We had a couple of minutes to relax before heading onto the horses. I played soccer with some of the students while these guys told each other hilarious jokes on the benches. They also fed us delicious empanadas which I haven’t had for over a week so I was seriously missing them.


It was a beautiful and perfect day on the pampas. These horses were just as well trained as the ones in Mendoza and the guides were fine with us doing our own thing as long as we were stayed near the pack. This was great for me and I spent the ride trotting to the front line and then stop my horse and turning him around and waiting to take pictures of everyone on their horses. While my horse wasn’t necessarily always pleased to meander to the back of the line, we both had a blast trotting back to the front and pausing to snap photos along the way.


At one point, one of the other students borrowed my camera and took kindly took a few photos of me as well! I love when that happens!


After the asado and the horseback ride the lady who was running the estancia (I think) introduced this guy. He actually went on the ride with our group so we were sort of familiar with him, he’d tip his hat at me when I’d trotted past at some point. She, however, introduced him as one of the original gauchos in the area. He played five or six songs on his guitar, singing in a rough voice in Spanish. I was able to understand some of the lyrics but not enough to totally pick out the meanings.


After that they brought out a horse-whisperer (in the old fashioned sense of the word) to show us how the native tribes used to bond with the horses rather than breaking them. His horse was incredibly trusting and, after he had it lie down on its side, he lay on top of his horse. Afterwards, we were all able to say hello to the horse ourselves. While I could show you a picture of the gaucho lying on top of his horse, I figured a picture of the horse nibbling my fingers would convey the same meaning and be slightly more amusing.


We had some down time between lunch and tea and the estancia had lots of fun things for us to hang out and do. Having already played soccer and frisbee, we headed out to the edge of the area where a freezing infinity pool and a beautiful view waited for us. I jumped in, froze, and climbed out to warm up in the sun.


#datcitylyfe: The pampas are the are surrounding Buenos Aires and they’re beautiful flatlands. There were no tall buildings or mountains so the sky seemed twice as big. While flying into the country we flew in over the pampas and I was confused because I had no idea where the city actually was (mostly because we were flying south, the city was further south, and I was looking west). Pretty much all I could see were green fields forever. The pampas surround Buenos Aires and go as far north as the southern part of Brazil and are filled with estancias. Gauchos work on the estancias as cattle herders and are known pretty well around the world. The gauchos we’ve met all wear this awesome hat (not at all like a cowboy hat) and I’ve really been itching to get my hands on one.

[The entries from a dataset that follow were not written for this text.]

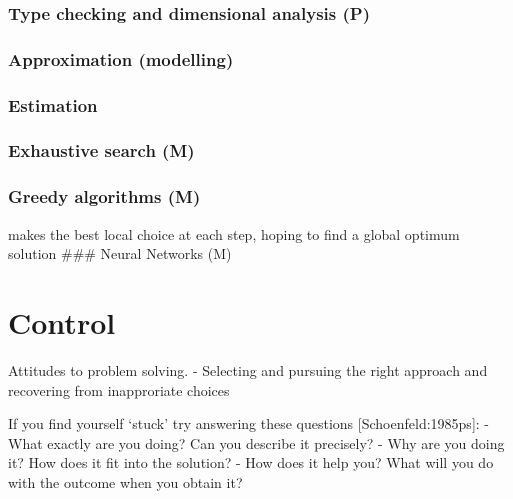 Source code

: \documentclass[
  a4paper,
  DIV=11,
  numbers=noendperiod,
  oneside]{scrreprt}
\begin{document}
\subsection{Type checking and dimensional analysis
(P)}\label{type-checking-and-dimensional-analysis-p}

\subsection{Approximation (modelling)}\label{approximation-modelling}

\subsection{Estimation}\label{estimation}

\subsection{Exhaustive search (M)}\label{exhaustive-search-m}

\subsection{Greedy algorithms (M)}\label{greedy-algorithms-m}

makes the best local choice at each step, hoping to find a global
optimum solution \#\#\# Neural Networks (M)

\chapter{Control}\label{sec-control}

Attitudes to problem solving. - Selecting and pursuing the right
approach and recovering from inapproriate choices

\begin{tcolorbox}[enhanced jigsaw, leftrule=.75mm, breakable, coltitle=black, titlerule=0mm, bottomtitle=1mm, arc=.35mm, rightrule=.15mm, opacitybacktitle=0.6, toptitle=1mm, toprule=.15mm, left=2mm, colframe=quarto-callout-important-color-frame, title=\textcolor{quarto-callout-important-color}{\faExclamation}\hspace{0.5em}{Important}, colback=white, colbacktitle=quarto-callout-important-color!10!white, bottomrule=.15mm, opacityback=0]

If you find yourself `stuck' try answering these questions
{[}Schoenfeld:1985ps{]}: - What exactly are you doing? Can you describe
it precisely? - Why are you doing it? How does it fit into the solution?
- How does it help you? What will you do with the outcome when you
obtain it?

\end{tcolorbox}
\end{document}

#datcitylyfe: Obviously, when you switch hemispheres, the wildlife changes immensely. The estancia had a ton of really large stilts, pigeons and parakeets. The parakeets were singing so loudly that they were competing with the gaucho’s music. While I was out walking and taking some photos I found this rather cool feather from one of the local birds. Dad, if you’re bored, you can see if you can figure out what bird it came from.